══ LISTED RECORDS

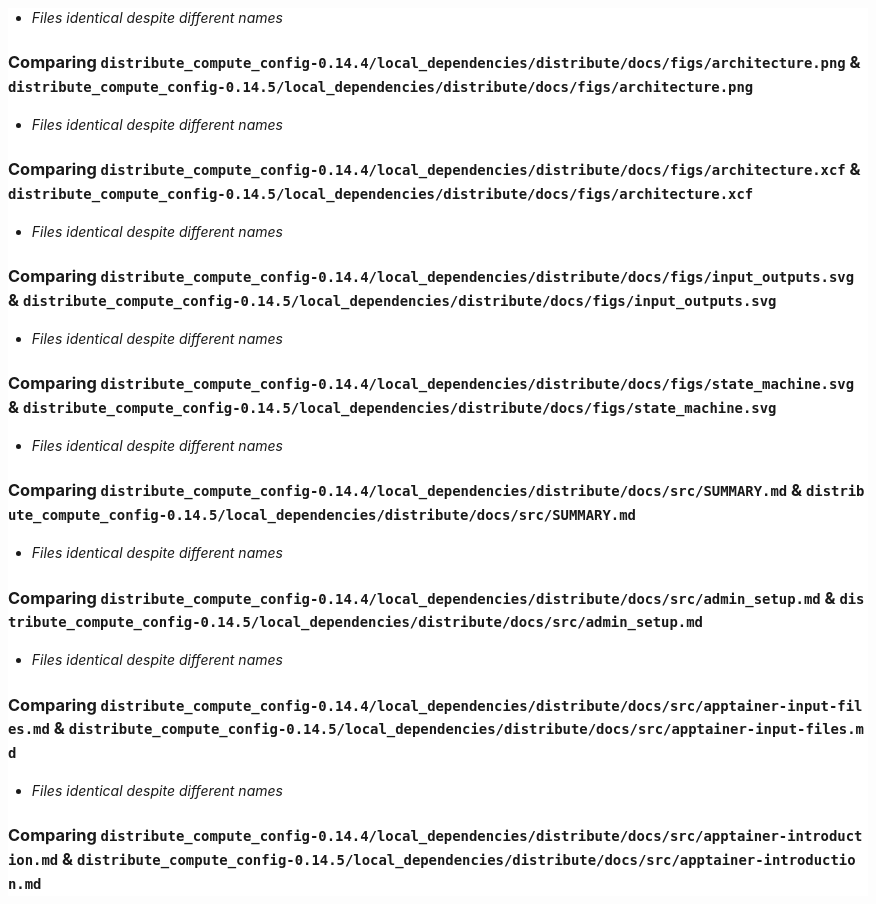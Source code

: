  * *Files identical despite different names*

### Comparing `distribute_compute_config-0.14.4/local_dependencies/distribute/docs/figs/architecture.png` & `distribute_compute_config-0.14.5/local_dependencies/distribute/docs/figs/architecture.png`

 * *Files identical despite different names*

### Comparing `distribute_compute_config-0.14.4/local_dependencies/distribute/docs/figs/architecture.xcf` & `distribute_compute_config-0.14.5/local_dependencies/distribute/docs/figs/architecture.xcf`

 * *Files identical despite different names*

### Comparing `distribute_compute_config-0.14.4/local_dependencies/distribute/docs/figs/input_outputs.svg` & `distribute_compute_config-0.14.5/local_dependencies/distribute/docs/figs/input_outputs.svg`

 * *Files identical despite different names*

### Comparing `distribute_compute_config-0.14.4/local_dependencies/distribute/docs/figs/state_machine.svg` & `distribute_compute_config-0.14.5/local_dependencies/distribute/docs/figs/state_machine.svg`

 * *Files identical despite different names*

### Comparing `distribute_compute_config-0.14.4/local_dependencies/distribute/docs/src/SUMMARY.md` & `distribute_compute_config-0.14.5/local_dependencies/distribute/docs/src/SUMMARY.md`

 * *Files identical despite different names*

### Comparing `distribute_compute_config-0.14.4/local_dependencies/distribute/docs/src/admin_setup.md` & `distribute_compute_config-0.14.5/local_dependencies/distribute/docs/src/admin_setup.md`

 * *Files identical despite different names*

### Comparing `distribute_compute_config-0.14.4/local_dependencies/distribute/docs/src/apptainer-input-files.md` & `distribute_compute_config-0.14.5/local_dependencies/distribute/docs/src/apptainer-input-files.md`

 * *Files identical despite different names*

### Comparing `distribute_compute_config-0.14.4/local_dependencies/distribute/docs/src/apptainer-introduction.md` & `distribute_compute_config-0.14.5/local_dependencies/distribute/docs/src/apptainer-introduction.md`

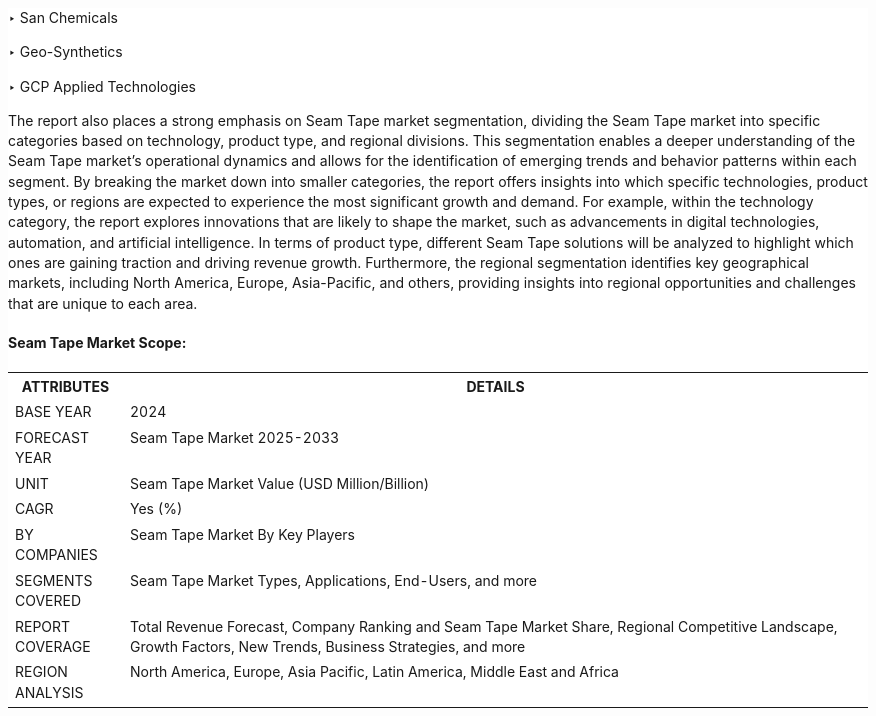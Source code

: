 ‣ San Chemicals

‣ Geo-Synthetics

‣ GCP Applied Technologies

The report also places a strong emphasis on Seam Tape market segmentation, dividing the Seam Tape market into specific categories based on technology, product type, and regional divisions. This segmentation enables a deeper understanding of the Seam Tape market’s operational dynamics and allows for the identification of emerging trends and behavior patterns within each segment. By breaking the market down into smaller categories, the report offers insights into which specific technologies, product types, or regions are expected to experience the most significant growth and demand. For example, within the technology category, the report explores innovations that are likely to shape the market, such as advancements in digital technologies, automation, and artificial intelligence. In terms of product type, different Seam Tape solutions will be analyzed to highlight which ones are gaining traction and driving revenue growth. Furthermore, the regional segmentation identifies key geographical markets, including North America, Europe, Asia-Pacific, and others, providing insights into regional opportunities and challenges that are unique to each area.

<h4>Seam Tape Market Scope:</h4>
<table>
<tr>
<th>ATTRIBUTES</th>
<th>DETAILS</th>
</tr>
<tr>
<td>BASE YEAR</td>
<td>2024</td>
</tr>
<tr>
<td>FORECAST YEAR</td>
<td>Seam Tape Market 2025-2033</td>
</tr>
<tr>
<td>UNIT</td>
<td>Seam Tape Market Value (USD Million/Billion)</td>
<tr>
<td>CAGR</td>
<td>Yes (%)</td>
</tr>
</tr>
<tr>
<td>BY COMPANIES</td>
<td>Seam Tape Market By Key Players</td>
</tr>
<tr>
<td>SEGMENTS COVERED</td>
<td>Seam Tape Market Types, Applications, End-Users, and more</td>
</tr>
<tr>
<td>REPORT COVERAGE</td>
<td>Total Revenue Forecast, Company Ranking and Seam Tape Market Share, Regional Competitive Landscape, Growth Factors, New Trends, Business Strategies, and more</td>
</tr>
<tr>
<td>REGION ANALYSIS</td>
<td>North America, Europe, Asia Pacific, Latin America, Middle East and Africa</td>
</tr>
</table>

════

* **PROBLEM STATEMENT**
Type out each line of the records above exactly, skipping any pictures.

* **SOLUTION**
Source code

:  * *Files identical despite different names*

### Comparing `distribute_compute_config-0.14.4/local_dependencies/distribute/docs/figs/architecture.png` & `distribute_compute_config-0.14.5/local_dependencies/distribute/docs/figs/architecture.png`

 * *Files identical despite different names*

### Comparing `distribute_compute_config-0.14.4/local_dependencies/distribute/docs/figs/architecture.xcf` & `distribute_compute_config-0.14.5/local_dependencies/distribute/docs/figs/architecture.xcf`

 * *Files identical despite different names*

### Comparing `distribute_compute_config-0.14.4/local_dependencies/distribute/docs/figs/input_outputs.svg` & `distribute_compute_config-0.14.5/local_dependencies/distribute/docs/figs/input_outputs.svg`

 * *Files identical despite different names*

### Comparing `distribute_compute_config-0.14.4/local_dependencies/distribute/docs/figs/state_machine.svg` & `distribute_compute_config-0.14.5/local_dependencies/distribute/docs/figs/state_machine.svg`

 * *Files identical despite different names*

### Comparing `distribute_compute_config-0.14.4/local_dependencies/distribute/docs/src/SUMMARY.md` & `distribute_compute_config-0.14.5/local_dependencies/distribute/docs/src/SUMMARY.md`

 * *Files identical despite different names*

### Comparing `distribute_compute_config-0.14.4/local_dependencies/distribute/docs/src/admin_setup.md` & `distribute_compute_config-0.14.5/local_dependencies/distribute/docs/src/admin_setup.md`

 * *Files identical despite different names*

### Comparing `distribute_compute_config-0.14.4/local_dependencies/distribute/docs/src/apptainer-input-files.md` & `distribute_compute_config-0.14.5/local_dependencies/distribute/docs/src/apptainer-input-files.md`

 * *Files identical despite different names*

### Comparing `distribute_compute_config-0.14.4/local_dependencies/distribute/docs/src/apptainer-introduction.md` & `distribute_compute_config-0.14.5/local_dependencies/distribute/docs/src/apptainer-introduction.md`

Source code

: ‣ San Chemicals

‣ Geo-Synthetics

‣ GCP Applied Technologies

The report also places a strong emphasis on Seam Tape market segmentation, dividing the Seam Tape market into specific categories based on technology, product type, and regional divisions. This segmentation enables a deeper understanding of the Seam Tape market’s operational dynamics and allows for the identification of emerging trends and behavior patterns within each segment. By breaking the market down into smaller categories, the report offers insights into which specific technologies, product types, or regions are expected to experience the most significant growth and demand. For example, within the technology category, the report explores innovations that are likely to shape the market, such as advancements in digital technologies, automation, and artificial intelligence. In terms of product type, different Seam Tape solutions will be analyzed to highlight which ones are gaining traction and driving revenue growth. Furthermore, the regional segmentation identifies key geographical markets, including North America, Europe, Asia-Pacific, and others, providing insights into regional opportunities and challenges that are unique to each area.

<h4>Seam Tape Market Scope:</h4>
<table>
<tr>
<th>ATTRIBUTES</th>
<th>DETAILS</th>
</tr>
<tr>
<td>BASE YEAR</td>
<td>2024</td>
</tr>
<tr>
<td>FORECAST YEAR</td>
<td>Seam Tape Market 2025-2033</td>
</tr>
<tr>
<td>UNIT</td>
<td>Seam Tape Market Value (USD Million/Billion)</td>
<tr>
<td>CAGR</td>
<td>Yes (%)</td>
</tr>
</tr>
<tr>
<td>BY COMPANIES</td>
<td>Seam Tape Market By Key Players</td>
</tr>
<tr>
<td>SEGMENTS COVERED</td>
<td>Seam Tape Market Types, Applications, End-Users, and more</td>
</tr>
<tr>
<td>REPORT COVERAGE</td>
<td>Total Revenue Forecast, Company Ranking and Seam Tape Market Share, Regional Competitive Landscape, Growth Factors, New Trends, Business Strategies, and more</td>
</tr>
<tr>
<td>REGION ANALYSIS</td>
<td>North America, Europe, Asia Pacific, Latin America, Middle East and Africa</td>
</tr>
</table>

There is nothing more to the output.